--- Input material Enclosed Below ---

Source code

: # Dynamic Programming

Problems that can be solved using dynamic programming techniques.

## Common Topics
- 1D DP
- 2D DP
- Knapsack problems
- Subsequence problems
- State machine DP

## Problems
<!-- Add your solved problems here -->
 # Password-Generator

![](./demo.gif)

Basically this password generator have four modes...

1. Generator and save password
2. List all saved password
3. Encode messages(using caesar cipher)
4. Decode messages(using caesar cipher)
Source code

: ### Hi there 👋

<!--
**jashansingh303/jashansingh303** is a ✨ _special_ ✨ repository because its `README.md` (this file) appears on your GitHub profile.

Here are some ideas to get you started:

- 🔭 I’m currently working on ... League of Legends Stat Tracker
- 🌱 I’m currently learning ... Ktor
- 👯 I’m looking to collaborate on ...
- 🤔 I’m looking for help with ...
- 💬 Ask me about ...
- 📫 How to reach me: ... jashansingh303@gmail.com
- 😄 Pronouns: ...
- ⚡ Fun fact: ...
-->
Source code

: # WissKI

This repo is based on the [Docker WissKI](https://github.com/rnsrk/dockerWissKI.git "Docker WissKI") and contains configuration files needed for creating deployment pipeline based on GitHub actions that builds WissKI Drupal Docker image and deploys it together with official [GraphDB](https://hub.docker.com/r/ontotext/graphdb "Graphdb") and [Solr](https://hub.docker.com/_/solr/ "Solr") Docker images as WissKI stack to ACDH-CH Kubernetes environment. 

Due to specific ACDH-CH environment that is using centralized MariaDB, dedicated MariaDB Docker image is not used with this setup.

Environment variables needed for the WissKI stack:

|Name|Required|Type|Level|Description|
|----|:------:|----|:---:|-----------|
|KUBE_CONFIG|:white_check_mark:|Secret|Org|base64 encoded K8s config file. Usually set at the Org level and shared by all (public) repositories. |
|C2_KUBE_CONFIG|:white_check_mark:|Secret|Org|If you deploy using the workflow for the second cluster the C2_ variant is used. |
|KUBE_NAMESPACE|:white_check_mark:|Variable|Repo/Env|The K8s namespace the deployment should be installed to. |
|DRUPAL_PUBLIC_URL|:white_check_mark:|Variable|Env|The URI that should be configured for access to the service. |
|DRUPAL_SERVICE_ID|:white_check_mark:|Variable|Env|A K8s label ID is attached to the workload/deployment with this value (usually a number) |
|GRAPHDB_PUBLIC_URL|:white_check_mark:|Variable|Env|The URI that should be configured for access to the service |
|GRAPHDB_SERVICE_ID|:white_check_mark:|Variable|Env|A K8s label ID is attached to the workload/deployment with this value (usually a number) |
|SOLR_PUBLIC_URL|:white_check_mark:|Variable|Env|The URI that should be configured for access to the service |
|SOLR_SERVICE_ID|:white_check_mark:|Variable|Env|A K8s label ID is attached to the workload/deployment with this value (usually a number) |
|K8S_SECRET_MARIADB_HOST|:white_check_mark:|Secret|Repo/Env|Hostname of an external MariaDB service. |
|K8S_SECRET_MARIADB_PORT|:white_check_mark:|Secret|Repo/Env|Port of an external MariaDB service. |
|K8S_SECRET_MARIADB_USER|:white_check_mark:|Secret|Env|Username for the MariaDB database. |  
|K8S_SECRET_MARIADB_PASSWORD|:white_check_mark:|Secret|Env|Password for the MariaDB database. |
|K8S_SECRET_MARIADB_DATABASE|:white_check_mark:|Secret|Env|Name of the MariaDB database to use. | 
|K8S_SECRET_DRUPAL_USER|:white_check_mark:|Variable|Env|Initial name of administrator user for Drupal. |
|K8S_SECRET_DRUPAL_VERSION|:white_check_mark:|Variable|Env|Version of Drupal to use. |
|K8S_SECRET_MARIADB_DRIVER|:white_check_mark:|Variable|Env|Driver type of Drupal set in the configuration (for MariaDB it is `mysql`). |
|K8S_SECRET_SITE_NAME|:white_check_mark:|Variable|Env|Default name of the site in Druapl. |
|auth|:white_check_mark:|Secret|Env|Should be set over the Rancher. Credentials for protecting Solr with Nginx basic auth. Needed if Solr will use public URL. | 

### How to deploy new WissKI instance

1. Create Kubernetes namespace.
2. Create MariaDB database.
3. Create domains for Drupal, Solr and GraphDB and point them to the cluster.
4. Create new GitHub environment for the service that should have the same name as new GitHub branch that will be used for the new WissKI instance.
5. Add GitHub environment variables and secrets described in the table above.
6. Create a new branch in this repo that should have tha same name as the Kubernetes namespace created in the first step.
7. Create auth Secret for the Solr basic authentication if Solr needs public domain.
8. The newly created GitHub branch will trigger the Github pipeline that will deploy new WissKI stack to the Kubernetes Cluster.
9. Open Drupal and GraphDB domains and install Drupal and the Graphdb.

--- End of Enclosed Input material ---

Instructions to follow: The full listing above should be reproduced exactly.

Solved exercise:
Source code

: # Dynamic Programming

Problems that can be solved using dynamic programming techniques.

## Common Topics
- 1D DP
- 2D DP
- Knapsack problems
- Subsequence problems
- State machine DP

## Problems
<!-- Add your solved problems here -->
 # Password-Generator

![](./demo.gif)

Basically this password generator have four modes...

1. Generator and save password
2. List all saved password
3. Encode messages(using caesar cipher)
4. Decode messages(using caesar cipher)
Source code

: ### Hi there 👋

<!--
**jashansingh303/jashansingh303** is a ✨ _special_ ✨ repository because its `README.md` (this file) appears on your GitHub profile.

Here are some ideas to get you started:

- 🔭 I’m currently working on ... League of Legends Stat Tracker
- 🌱 I’m currently learning ... Ktor
- 👯 I’m looking to collaborate on ...
- 🤔 I’m looking for help with ...
- 💬 Ask me about ...
- 📫 How to reach me: ... jashansingh303@gmail.com
- 😄 Pronouns: ...
- ⚡ Fun fact: ...
-->
Source code

: # WissKI

This repo is based on the [Docker WissKI](https://github.com/rnsrk/dockerWissKI.git "Docker WissKI") and contains configuration files needed for creating deployment pipeline based on GitHub actions that builds WissKI Drupal Docker image and deploys it together with official [GraphDB](https://hub.docker.com/r/ontotext/graphdb "Graphdb") and [Solr](https://hub.docker.com/_/solr/ "Solr") Docker images as WissKI stack to ACDH-CH Kubernetes environment. 

Due to specific ACDH-CH environment that is using centralized MariaDB, dedicated MariaDB Docker image is not used with this setup.

Environment variables needed for the WissKI stack:

|Name|Required|Type|Level|Description|
|----|:------:|----|:---:|-----------|
|KUBE_CONFIG|:white_check_mark:|Secret|Org|base64 encoded K8s config file. Usually set at the Org level and shared by all (public) repositories. |
|C2_KUBE_CONFIG|:white_check_mark:|Secret|Org|If you deploy using the workflow for the second cluster the C2_ variant is used. |
|KUBE_NAMESPACE|:white_check_mark:|Variable|Repo/Env|The K8s namespace the deployment should be installed to. |
|DRUPAL_PUBLIC_URL|:white_check_mark:|Variable|Env|The URI that should be configured for access to the service. |
|DRUPAL_SERVICE_ID|:white_check_mark:|Variable|Env|A K8s label ID is attached to the workload/deployment with this value (usually a number) |
|GRAPHDB_PUBLIC_URL|:white_check_mark:|Variable|Env|The URI that should be configured for access to the service |
|GRAPHDB_SERVICE_ID|:white_check_mark:|Variable|Env|A K8s label ID is attached to the workload/deployment with this value (usually a number) |
|SOLR_PUBLIC_URL|:white_check_mark:|Variable|Env|The URI that should be configured for access to the service |
|SOLR_SERVICE_ID|:white_check_mark:|Variable|Env|A K8s label ID is attached to the workload/deployment with this value (usually a number) |
|K8S_SECRET_MARIADB_HOST|:white_check_mark:|Secret|Repo/Env|Hostname of an external MariaDB service. |
|K8S_SECRET_MARIADB_PORT|:white_check_mark:|Secret|Repo/Env|Port of an external MariaDB service. |
|K8S_SECRET_MARIADB_USER|:white_check_mark:|Secret|Env|Username for the MariaDB database. |  
|K8S_SECRET_MARIADB_PASSWORD|:white_check_mark:|Secret|Env|Password for the MariaDB database. |
|K8S_SECRET_MARIADB_DATABASE|:white_check_mark:|Secret|Env|Name of the MariaDB database to use. | 
|K8S_SECRET_DRUPAL_USER|:white_check_mark:|Variable|Env|Initial name of administrator user for Drupal. |
|K8S_SECRET_DRUPAL_VERSION|:white_check_mark:|Variable|Env|Version of Drupal to use. |
|K8S_SECRET_MARIADB_DRIVER|:white_check_mark:|Variable|Env|Driver type of Drupal set in the configuration (for MariaDB it is `mysql`). |
|K8S_SECRET_SITE_NAME|:white_check_mark:|Variable|Env|Default name of the site in Druapl. |
|auth|:white_check_mark:|Secret|Env|Should be set over the Rancher. Credentials for protecting Solr with Nginx basic auth. Needed if Solr will use public URL. | 

### How to deploy new WissKI instance

1. Create Kubernetes namespace.
2. Create MariaDB database.
3. Create domains for Drupal, Solr and GraphDB and point them to the cluster.
4. Create new GitHub environment for the service that should have the same name as new GitHub branch that will be used for the new WissKI instance.
5. Add GitHub environment variables and secrets described in the table above.
6. Create a new branch in this repo that should have tha same name as the Kubernetes namespace created in the first step.
7. Create auth Secret for the Solr basic authentication if Solr needs public domain.
8. The newly created GitHub branch will trigger the Github pipeline that will deploy new WissKI stack to the Kubernetes Cluster.
9. Open Drupal and GraphDB domains and install Drupal and the Graphdb.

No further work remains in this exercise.